#### [EXERCISE PROMPT]
Give again, word for word, every line below from the one that has "- can be visited" through the one that has "of its entries", both included, and no others.

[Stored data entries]
# # # #

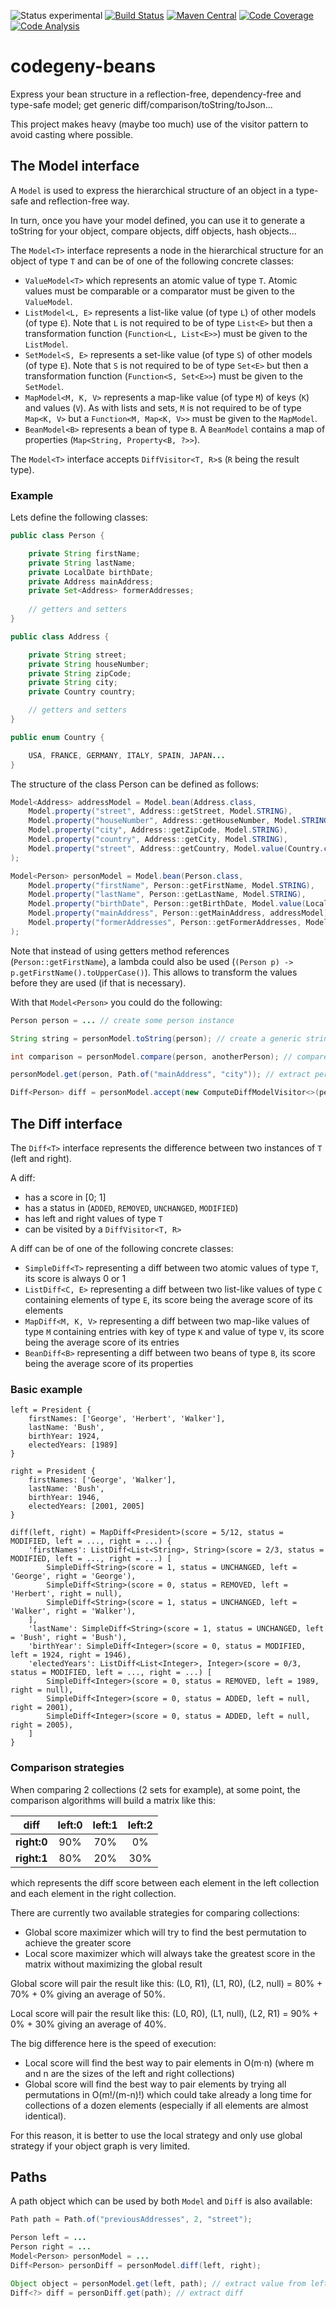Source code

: ![Status experimental](https://img.shields.io/badge/status-experimental-red.svg)
[![Build Status](https://img.shields.io/travis/codegeny/codegeny-beans.svg)](https://travis-ci.org/codegeny/codegeny-beans)
[![Maven Central](https://img.shields.io/maven-central/v/org.codegeny/codegeny-beans.svg)](https://mvnrepository.com/artifact/org.codegeny/codegeny-beans)
[![Code Coverage](https://img.shields.io/codecov/c/github/codegeny/codegeny-beans.svg)](https://codecov.io/gh/codegeny/codegeny-beans)
[![Code Analysis](https://img.shields.io/codacy/grade/2a447b2e20e34b628cef941f7619e184.svg)](https://www.codacy.com/app/codegeny/codegeny-beans)

# codegeny-beans

Express your bean structure in a reflection-free, dependency-free and type-safe model; get generic diff/comparison/toString/toJson...

This project makes heavy (maybe too much) use of the visitor pattern to avoid casting where possible.

## The Model interface

A `Model` is used to express the hierarchical structure of an object in a type-safe and reflection-free way.

In turn, once you have your model defined, you can use it to generate a toString for your object, compare objects, diff objects, hash objects... 

The `Model<T>` interface represents a node in the hierarchical structure for an object of type `T` and can be of one of the following concrete classes:

- `ValueModel<T>` which represents an atomic value of type `T`. Atomic values must be comparable or a comparator must be given to the `ValueModel`.
- `ListModel<L, E>` represents a list-like value (of type `L`) of other models (of type `E`). Note that `L` is not required to be of type `List<E>` but then a transformation function (`Function<L, List<E>>`) must be given to the `ListModel`.
- `SetModel<S, E>` represents a set-like value (of type `S`) of other models (of type `E`). Note that `S` is not required to be of type `Set<E>` but then a transformation function (`Function<S, Set<E>>`) must be given to the `SetModel`.
- `MapModel<M, K, V>` represents a map-like value (of type `M`) of keys (`K`) and values (`V`). As with lists and sets, `M` is not required to be of type `Map<K, V>` but a `Function<M, Map<K, V>>` must be given to the `MapModel`.
- `BeanModel<B>` represents a bean of type `B`. A `BeanModel` contains a map of properties (`Map<String, Property<B, ?>>`).

The `Model<T>` interface accepts `DiffVisitor<T, R>`s (`R` being the result type).

### Example

Lets define the following classes:

```java
public class Person {

	private String firstName;
	private String lastName;
	private LocalDate birthDate;
	private Address mainAddress;
	private Set<Address> formerAddresses;
	
	// getters and setters
}

public class Address {

	private String street;
	private String houseNumber;
	private String zipCode;
	private String city;
	private Country country;

	// getters and setters
}

public enum Country {

	USA, FRANCE, GERMANY, ITALY, SPAIN, JAPAN...
}
```

The structure of the class Person can be defined as follows:

```java
Model<Address> addressModel = Model.bean(Address.class,
	Model.property("street", Address::getStreet, Model.STRING),
	Model.property("houseNumber", Address::getHouseNumber, Model.STRING),
	Model.property("city", Address::getZipCode, Model.STRING),
	Model.property("country", Address::getCity, Model.STRING),
	Model.property("street", Address::getCountry, Model.value(Country.class))
);

Model<Person> personModel = Model.bean(Person.class,
	Model.property("firstName", Person::getFirstName, Model.STRING),
	Model.property("lastName", Person::getLastName, Model.STRING),
	Model.property("birthDate", Person::getBirthDate, Model.value(LocalDate.class)),
	Model.property("mainAddress", Person::getMainAddress, addressModel),
	Model.property("formerAddresses", Person::getFormerAddresses, Model.set(addressModel))
);
```

Note that instead of using getters method references (`Person::getFirstName`), a lambda could also be used (`(Person p) -> p.getFirstName().toUpperCase()`).
This allows to transform the values before they are used (if that is necessary).

With that `Model<Person>` you could do the following:

```java
Person person = ... // create some person instance

String string = personModel.toString(person); // create a generic string representation for person

int comparison = personModel.compare(person, anotherPerson); // compare person with anotherPerson by comparing fields in the order they were defined (firstName, lastName, birthDate, mainAddress.street, mainAddress.houseNumber...)

personModel.get(person, Path.of("mainAddress", "city")); // extract person.mainAddress.city

Diff<Person> diff = personModel.accept(new ComputeDiffModelVisitor<>(person, anotherPerson, 0.8)); // returns a Diff<Person>, see below for more explanation.
```

## The Diff interface

The `Diff<T>` interface represents the difference between two instances of `T` (left and right).

A diff:
- has a score in [0; 1]
- has a status in (`ADDED`, `REMOVED`, `UNCHANGED`, `MODIFIED`)
- has left and right values of type `T`
- can be visited by a `DiffVisitor<T, R>`

A diff can be of one of the following concrete classes:
- `SimpleDiff<T>` representing a diff between two atomic values of type `T`, its score is always 0 or 1
- `ListDiff<C, E>` representing a diff between two list-like values of type `C` containing elements of type `E`, its score being the average score of its elements
- `MapDiff<M, K, V>` representing a diff between two map-like values of type `M` containing entries with key of type `K` and value of type `V`, its score being the average score of its entries
- `BeanDiff<B>` representing a diff between two beans of type `B`, its score being the average score of its properties

### Basic example

``` 
left = President {
	firstNames: ['George', 'Herbert', 'Walker'],
	lastName: 'Bush',
	birthYear: 1924,
	electedYears: [1989]
}

right = President {
	firstNames: ['George', 'Walker'],
	lastName: 'Bush',
	birthYear: 1946,
	electedYears: [2001, 2005]
}

diff(left, right) = MapDiff<President>(score = 5/12, status = MODIFIED, left = ..., right = ...) {
	'firstNames': ListDiff<List<String>, String>(score = 2/3, status = MODIFIED, left = ..., right = ...) [
		SimpleDiff<String>(score = 1, status = UNCHANGED, left = 'George', right = 'George'),
		SimpleDiff<String>(score = 0, status = REMOVED, left = 'Herbert', right = null),
		SimpleDiff<String>(score = 1, status = UNCHANGED, left = 'Walker', right = 'Walker'),
	],
	'lastName': SimpleDiff<String>(score = 1, status = UNCHANGED, left = 'Bush', right = 'Bush'),
	'birthYear': SimpleDiff<Integer>(score = 0, status = MODIFIED, left = 1924, right = 1946),
	'electedYears': ListDiff<List<Integer>, Integer>(score = 0/3, status = MODIFIED, left = ..., right = ...) [
		SimpleDiff<Integer>(score = 0, status = REMOVED, left = 1989, right = null),
		SimpleDiff<Integer>(score = 0, status = ADDED, left = null, right = 2001),
		SimpleDiff<Integer>(score = 0, status = ADDED, left = null, right = 2005),
	]
}
```

### Comparison strategies

When comparing 2 collections (2 sets for example), at some point, the comparison algorithms will build a matrix like this:

| diff | left:0 | left:1 | left:2 |
| :---: | :---: | :---: | :---: |
| **right:0** | 90% | 70% | 0% |
| **right:1** | 80% | 20% | 30% |

which represents the diff score between each element in the left collection and each element in the right collection.

There are currently two available strategies for comparing collections:
- Global score maximizer which will try to find the best permutation to achieve the greater score
- Local score maximizer which will always take the greatest score in the matrix without maximizing the global result

Global score will pair the result like this: (L0, R1), (L1, R0), (L2, null) = 80% + 70% + 0% giving an average of 50%.

Local score will pair the result like this: (L0, R0), (L1, null), (L2, R1) = 90% + 0% + 30% giving an average of 40%.

The big difference here is the speed of execution:

- Local score will find the best way to pair elements in O(m&middot;n) (where m and n are the sizes of the left and right collections)
- Global score will find the best way to pair elements by trying all permutations in O(m!/(m-n)!) which could take already a long time for collections of a dozen elements (especially if all elements are almost identical).

For this reason, it is better to use the local strategy and only use global strategy if your object graph is very limited.

## Paths

A path object which can be used by both `Model` and `Diff` is also available:

```java
Path path = Path.of("previousAddresses", 2, "street");

Person left = ...
Person right = ...
Model<Person> personModel = ...
Diff<Person> personDiff = personModel.diff(left, right);

Object object = personModel.get(left, path); // extract value from left
Diff<?> diff = personDiff.get(path); // extract diff
```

# # # #

#### [RESPONSE BOX]
- can be visited by a `DiffVisitor<T, R>`

A diff can be of one of the following concrete classes:
- `SimpleDiff<T>` representing a diff between two atomic values of type `T`, its score is always 0 or 1
- `ListDiff<C, E>` representing a diff between two list-like values of type `C` containing elements of type `E`, its score being the average score of its elements
- `MapDiff<M, K, V>` representing a diff between two map-like values of type `M` containing entries with key of type `K` and value of type `V`, its score being the average score of its entries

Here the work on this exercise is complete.